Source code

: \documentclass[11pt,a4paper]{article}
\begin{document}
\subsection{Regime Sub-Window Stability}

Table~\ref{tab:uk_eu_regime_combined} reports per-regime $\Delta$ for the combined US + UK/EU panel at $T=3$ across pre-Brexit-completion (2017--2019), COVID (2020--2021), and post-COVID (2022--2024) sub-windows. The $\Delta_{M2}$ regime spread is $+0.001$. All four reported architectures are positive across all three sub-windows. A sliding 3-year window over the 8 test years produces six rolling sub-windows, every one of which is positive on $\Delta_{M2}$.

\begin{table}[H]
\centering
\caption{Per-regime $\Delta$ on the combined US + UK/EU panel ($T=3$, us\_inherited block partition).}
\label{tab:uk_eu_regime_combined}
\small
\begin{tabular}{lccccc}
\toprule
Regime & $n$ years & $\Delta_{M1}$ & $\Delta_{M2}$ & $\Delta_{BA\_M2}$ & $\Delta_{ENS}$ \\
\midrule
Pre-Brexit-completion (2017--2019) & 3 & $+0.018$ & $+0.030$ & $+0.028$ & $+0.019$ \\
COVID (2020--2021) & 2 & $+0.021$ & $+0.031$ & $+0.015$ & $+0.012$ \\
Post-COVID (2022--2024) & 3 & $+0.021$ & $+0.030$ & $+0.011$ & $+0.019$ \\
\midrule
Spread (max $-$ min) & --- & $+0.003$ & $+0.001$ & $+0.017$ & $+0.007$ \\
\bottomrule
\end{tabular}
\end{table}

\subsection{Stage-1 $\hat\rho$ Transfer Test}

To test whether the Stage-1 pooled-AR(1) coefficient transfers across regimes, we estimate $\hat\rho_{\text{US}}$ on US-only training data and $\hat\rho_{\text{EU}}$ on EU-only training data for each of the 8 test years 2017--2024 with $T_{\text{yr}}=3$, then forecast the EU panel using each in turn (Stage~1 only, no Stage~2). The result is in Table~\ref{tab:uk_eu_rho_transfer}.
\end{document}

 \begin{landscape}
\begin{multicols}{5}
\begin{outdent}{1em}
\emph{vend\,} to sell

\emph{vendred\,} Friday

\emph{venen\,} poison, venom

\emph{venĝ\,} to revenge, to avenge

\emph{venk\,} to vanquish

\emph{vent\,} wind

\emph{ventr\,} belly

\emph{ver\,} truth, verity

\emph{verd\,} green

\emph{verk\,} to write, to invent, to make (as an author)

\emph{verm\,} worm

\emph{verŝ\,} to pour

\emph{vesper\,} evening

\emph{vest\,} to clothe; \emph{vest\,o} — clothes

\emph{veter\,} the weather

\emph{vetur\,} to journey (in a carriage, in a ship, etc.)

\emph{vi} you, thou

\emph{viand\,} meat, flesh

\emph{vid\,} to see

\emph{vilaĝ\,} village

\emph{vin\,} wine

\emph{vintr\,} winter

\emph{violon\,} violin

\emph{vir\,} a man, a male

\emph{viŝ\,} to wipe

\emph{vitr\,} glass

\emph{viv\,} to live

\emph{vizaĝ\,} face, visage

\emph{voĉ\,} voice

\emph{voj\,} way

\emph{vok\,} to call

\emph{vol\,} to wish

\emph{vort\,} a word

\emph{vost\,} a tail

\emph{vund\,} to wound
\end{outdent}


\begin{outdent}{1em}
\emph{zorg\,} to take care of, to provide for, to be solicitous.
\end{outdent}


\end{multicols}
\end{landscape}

_ _ _

> **TRY IT**
Reproduce each entry exactly, leaving out nothing.

> **ANSWER TO THE EXERCISE**
Source code

: \documentclass[11pt,a4paper]{article}
\begin{document}
\subsection{Regime Sub-Window Stability}

Table~\ref{tab:uk_eu_regime_combined} reports per-regime $\Delta$ for the combined US + UK/EU panel at $T=3$ across pre-Brexit-completion (2017--2019), COVID (2020--2021), and post-COVID (2022--2024) sub-windows. The $\Delta_{M2}$ regime spread is $+0.001$. All four reported architectures are positive across all three sub-windows. A sliding 3-year window over the 8 test years produces six rolling sub-windows, every one of which is positive on $\Delta_{M2}$.

\begin{table}[H]
\centering
\caption{Per-regime $\Delta$ on the combined US + UK/EU panel ($T=3$, us\_inherited block partition).}
\label{tab:uk_eu_regime_combined}
\small
\begin{tabular}{lccccc}
\toprule
Regime & $n$ years & $\Delta_{M1}$ & $\Delta_{M2}$ & $\Delta_{BA\_M2}$ & $\Delta_{ENS}$ \\
\midrule
Pre-Brexit-completion (2017--2019) & 3 & $+0.018$ & $+0.030$ & $+0.028$ & $+0.019$ \\
COVID (2020--2021) & 2 & $+0.021$ & $+0.031$ & $+0.015$ & $+0.012$ \\
Post-COVID (2022--2024) & 3 & $+0.021$ & $+0.030$ & $+0.011$ & $+0.019$ \\
\midrule
Spread (max $-$ min) & --- & $+0.003$ & $+0.001$ & $+0.017$ & $+0.007$ \\
\bottomrule
\end{tabular}
\end{table}

\subsection{Stage-1 $\hat\rho$ Transfer Test}

To test whether the Stage-1 pooled-AR(1) coefficient transfers across regimes, we estimate $\hat\rho_{\text{US}}$ on US-only training data and $\hat\rho_{\text{EU}}$ on EU-only training data for each of the 8 test years 2017--2024 with $T_{\text{yr}}=3$, then forecast the EU panel using each in turn (Stage~1 only, no Stage~2). The result is in Table~\ref{tab:uk_eu_rho_transfer}.
\end{document}

 \begin{landscape}
\begin{multicols}{5}
\begin{outdent}{1em}
\emph{vend\,} to sell

\emph{vendred\,} Friday

\emph{venen\,} poison, venom

\emph{venĝ\,} to revenge, to avenge

\emph{venk\,} to vanquish

\emph{vent\,} wind

\emph{ventr\,} belly

\emph{ver\,} truth, verity

\emph{verd\,} green

\emph{verk\,} to write, to invent, to make (as an author)

\emph{verm\,} worm

\emph{verŝ\,} to pour

\emph{vesper\,} evening

\emph{vest\,} to clothe; \emph{vest\,o} — clothes

\emph{veter\,} the weather

\emph{vetur\,} to journey (in a carriage, in a ship, etc.)

\emph{vi} you, thou

\emph{viand\,} meat, flesh

\emph{vid\,} to see

\emph{vilaĝ\,} village

\emph{vin\,} wine

\emph{vintr\,} winter

\emph{violon\,} violin

\emph{vir\,} a man, a male

\emph{viŝ\,} to wipe

\emph{vitr\,} glass

\emph{viv\,} to live

\emph{vizaĝ\,} face, visage

\emph{voĉ\,} voice

\emph{voj\,} way

\emph{vok\,} to call

\emph{vol\,} to wish

\emph{vort\,} a word

\emph{vost\,} a tail

\emph{vund\,} to wound
\end{outdent}


\begin{outdent}{1em}
\emph{zorg\,} to take care of, to provide for, to be solicitous.
\end{outdent}


\end{multicols}
\end{landscape}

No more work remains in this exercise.